■ DATA SECTION:
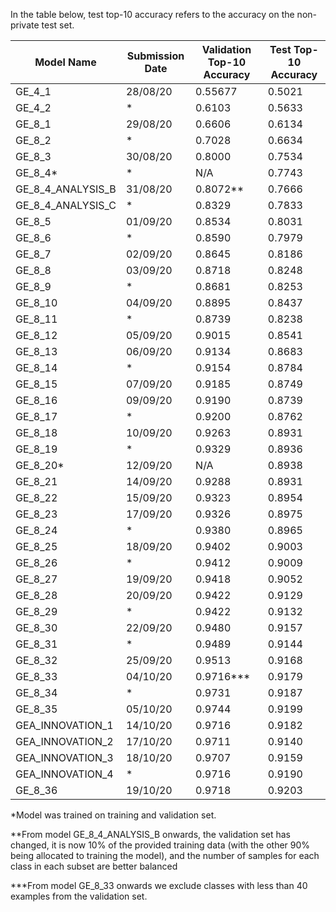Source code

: In the table below, test top-10 accuracy refers to the accuracy on the non-private test set.

| Model Name           | Submission Date | Validation Top-10 Accuracy | Test Top-10 Accuracy |
|----------------------|-----------------|----------------------------|----------------------|
| GE_4_1               | 28/08/20        | 0.55677                    | 0.5021               |
| GE_4_2               | *               | 0.6103                     | 0.5633               |
| GE_8_1               | 29/08/20        | 0.6606                     | 0.6134               |
| GE_8_2               | *               | 0.7028                     | 0.6634               |
| GE_8_3               | 30/08/20        | 0.8000                     | 0.7534               |
| GE_8_4*              | *               | N/A                        | 0.7743               |
| GE_8_4_ANALYSIS_B    | 31/08/20        | 0.8072**                   | 0.7666               |
| GE_8_4_ANALYSIS_C    | *               | 0.8329                     | 0.7833               |
| GE_8_5               | 01/09/20        | 0.8534                     | 0.8031               |
| GE_8_6               | *               | 0.8590                     | 0.7979               |
| GE_8_7               | 02/09/20        | 0.8645                     | 0.8186               |
| GE_8_8               | 03/09/20        | 0.8718                     | 0.8248               |
| GE_8_9               | *               | 0.8681                     | 0.8253               |
| GE_8_10              | 04/09/20        | 0.8895                     | 0.8437               |
| GE_8_11              | *               | 0.8739                     | 0.8238               |
| GE_8_12              | 05/09/20        | 0.9015                     | 0.8541               |
| GE_8_13              | 06/09/20        | 0.9134                     | 0.8683               |
| GE_8_14              | *               | 0.9154                     | 0.8784               |
| GE_8_15              | 07/09/20        | 0.9185                     | 0.8749               |
| GE_8_16              | 09/09/20        | 0.9190                     | 0.8739               |
| GE_8_17              | *               | 0.9200                     | 0.8762               |
| GE_8_18              | 10/09/20        | 0.9263                     | 0.8931               |
| GE_8_19              | *               | 0.9329                     | 0.8936               |
| GE_8_20*             | 12/09/20        | N/A                        | 0.8938               |
| GE_8_21              | 14/09/20        | 0.9288                     | 0.8931               |
| GE_8_22              | 15/09/20        | 0.9323                     | 0.8954               |
| GE_8_23              | 17/09/20        | 0.9326                     | 0.8975               |
| GE_8_24              | *               | 0.9380                     | 0.8965               |
| GE_8_25              | 18/09/20        | 0.9402                     | 0.9003               |
| GE_8_26              | *               | 0.9412                     | 0.9009               |
| GE_8_27              | 19/09/20        | 0.9418                     | 0.9052               |
| GE_8_28              | 20/09/20        | 0.9422                     | 0.9129               |
| GE_8_29              | *               | 0.9422                     | 0.9132               |
| GE_8_30              | 22/09/20        | 0.9480                     | 0.9157               |
| GE_8_31              | *               | 0.9489                     | 0.9144               |
| GE_8_32              | 25/09/20        | 0.9513                     | 0.9168               |
| GE_8_33              | 04/10/20        | 0.9716***                  | 0.9179               |
| GE_8_34              | *               | 0.9731                     | 0.9187               |
| GE_8_35              | 05/10/20        | 0.9744                     | 0.9199               |
| GEA_INNOVATION_1     | 14/10/20        | 0.9716                     | 0.9182               |
| GEA_INNOVATION_2     | 17/10/20        | 0.9711                     | 0.9140               |
| GEA_INNOVATION_3     | 18/10/20        | 0.9707                     | 0.9159               |
| GEA_INNOVATION_4     | *               | 0.9716                     | 0.9190               |
| GE_8_36              | 19/10/20        | 0.9718                     | 0.9203               |

\*Model was trained on training and validation set.

\*\*From model GE_8_4_ANALYSIS_B onwards, the validation set has changed, it is now 10% of the provided training data (with the other 90% being allocated to training the model), and the number of samples for each class in each subset are better balanced

\*\*\*From model GE_8_33 onwards we exclude classes with less than 40 examples from the validation set.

■ WORK REQUEST: Look through the entries for lines containing the word "with" and return each one.

■ PROBLEM SOLUTION:
\*\*From model GE_8_4_ANALYSIS_B onwards, the validation set has changed, it is now 10% of the provided training data (with the other 90% being allocated to training the model), and the number of samples for each class in each subset are better balanced
\*\*\*From model GE_8_33 onwards we exclude classes with less than 40 examples from the validation set.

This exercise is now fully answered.